The business case was to come up with an application that would take much of the disparate information gathered by the government department, other agencies and academics as part of their monitoring of CWD and disseminating this for quicker decisions on controlling the problem.

Calling on the design and implementation skills of professional services and software company Compuware and taking Microsoft's Visual Studio .Net and the .Net Framework, the CDA built an application that could expose parts of the agency's data platform (an existing system, Enterprise Integration System) as browser-based web services.

The web service application went live in March 2002, just a few months after its inception, at a total cost of around $100,000 for all systems, software and services. "What it gave us was the ability for everybody to see that data. If we had gone with the true client/server approach, the project would have taken probably six to eight months," says the CDA's CIO John Picanso.
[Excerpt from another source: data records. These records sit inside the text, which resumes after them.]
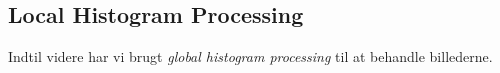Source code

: \subsection{Local Histogram Processing}

Indtil videre har vi brugt \textit{global histogram processing} til at behandle billederne. 

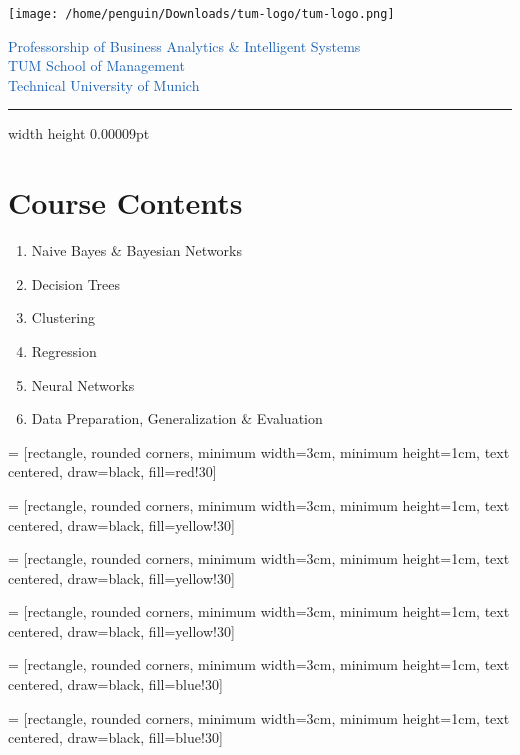\documentclass{article}
\begin{document}
\begin{flushright}
    \texttt{[image: /home/penguin/Downloads/tum-logo/tum-logo.png]} \\
\end{flushright}
\vspace{-1.7cm}
\noindent
\large 
\textcolor[HTML]{165DB1}{Professorship of Business Analytics \& Intelligent Systems\\ TUM School of Management\\
Technical University of Munich}
\vspace{5mm}
\noindent\hrule width \textwidth height 0.00009pt \relax
\normalsize
\vspace{10mm}
\section*{Course Contents}
\begin{enumerate}
    \item Naive Bayes \& Bayesian Networks
    \item Decision Trees
    \item Clustering
    \item Regression
    \item Neural Networks
    \item Data Preparation, Generalization \& Evaluation
\end{enumerate}

\vspace{10mm}

 = [rectangle, rounded corners,
minimum width=3cm,
minimum height=1cm,
text centered,
draw=black,
fill=red!30]

 = [rectangle, rounded corners,
minimum width=3cm,
minimum height=1cm,
text centered,
draw=black,
fill=yellow!30]

 = [rectangle, rounded corners,
minimum width=3cm,
minimum height=1cm,
text centered,
draw=black,
fill=yellow!30]

 = [rectangle, rounded corners,
minimum width=3cm,
minimum height=1cm,
text centered,
draw=black,
fill=yellow!30]

 = [rectangle, rounded corners,
minimum width=3cm,
minimum height=1cm,
text centered,
draw=black,
fill=blue!30]

 = [rectangle, rounded corners,
minimum width=3cm,
minimum height=1cm,
text centered,
draw=black,
fill=blue!30]
\end{document}
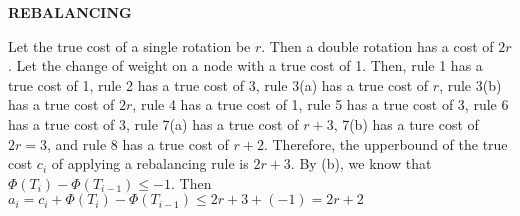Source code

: \documentclass[10pt]{article}
\begin{document}
\begin{enumerate}
\begin{enumerate}
				\textbf{REBALANCING}
				\begin{addmargin}
				Let the true cost of a single rotation be $r$.
				Then a double rotation has a cost of $2r$.
				Let the change of weight on a node with a true cost of 1.
				Then, rule 1 has a true cost of 1, rule 2 has a true cost of 3, rule 3(a) has a true cost of $r$, rule 3(b) has a true cost of $2r$, 
				rule 4 has a true cost of 1, rule 5 has a true cost of 3, rule 6 has a true cost of 3, rule 7(a) has a true cost of $r+3$, 7(b) has a ture cost of $2r=3$,
				and rule 8 has a true cost of $r+2$.
				Therefore, the upperbound of the true cost $c_i$ of applying a rebalancing rule  is $2r+3$.
				By (b), we know that $\Phi(T_i) - \Phi(T_{i-1}) \leq -1$.
				Then $a_i = c_i + \Phi(T_i) - \Phi(T_{i-1}) \leq 2r+3 + (-1) = 2r+2$
				\end{addmargin}
		\end{enumerate}
\end{enumerate}
\end{document}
The European operations of PC maker Acer had a similar problem, but some very different data to disseminate. The company has 12 standalone enterprise resource management (ERP) systems handling order processing, inventory control and financial management systems in 12 different countries. The business problem: Management and fulfilment teams in Holland needed consolidated reports and analysis that provided a pan-European view of the business.

After rejecting enterprise application software, Acer decided to create its own application using web services software from Silverstream, building web services components that accessed various parts of the ERP system and extracted information.

An example of how successful the $1 million, eight-month project has been: the standard cost update used to take two days, now it takes two hours, says Howard Cheung, CIO of Acer Europe.

Integration unlimited

Clearly what these examples show is that web services is being most readily excepted as an integration platform – especially within organisations.

That may simply be because they are addressing the biggest headache first. Analysts estimate that 40% of the cost of major projects today is integration-related.

Even when the application extends out to an organisation's partners, integration is still the catalyst for web services adoption.

"We see web services as an integration tool and nothing further," says Simon Harris, head of development at LevelSeas. The e-marketplace for cargo shipping space has used BEA Systems' WebLogic Workshop to build a ‘contact synchroniser' web service that allows the exchange to capture and expose user desktop contact lists and thereby help find a match for available cargo space.

Upfront

What is so different here from previous technology adoption is that upfront costs are often negligible. In most cases, the capabilities come with scheduled upgrades of software that is already in place.

"None of our web services work incurred any direct software costs," says Harris. And echoes Higgins of Tesco: "When .Net components became available, the facility was there to build web services simply as part of our upgrade."

That situation could have a severe impact on the software industry, as it encourages far more in-house development and the purchase of fewer packages. As it shows tangible results, a sense of power is moving back to the IT department after years in which the major technologies – ERP, CRM, and so on – were sold directly to the board, with IT merely as the implementer.

And this is only the beginning, says Tesco.com's Higgins. "It feels a bit like the birth of the Internet when the web arrived. Almost from day one, it became clear that the web was going to work because there was a well-defined series of fairly open standards. So anyone could get a web server, make it spit out http and talk to anybody's site. This is the same feeling: that with a well-defined series of standards, people can build something that is going to be ultimately powerful."

   
 

Web services cost scenarios

For many organisations, the facilities for developing web services applications will come simply through normal upgrade cycles to their programming tools. Indeed, Forrester Research recently concluded that tactical web services projects are inexpensive compared to many integration projects based on the use of packaged software.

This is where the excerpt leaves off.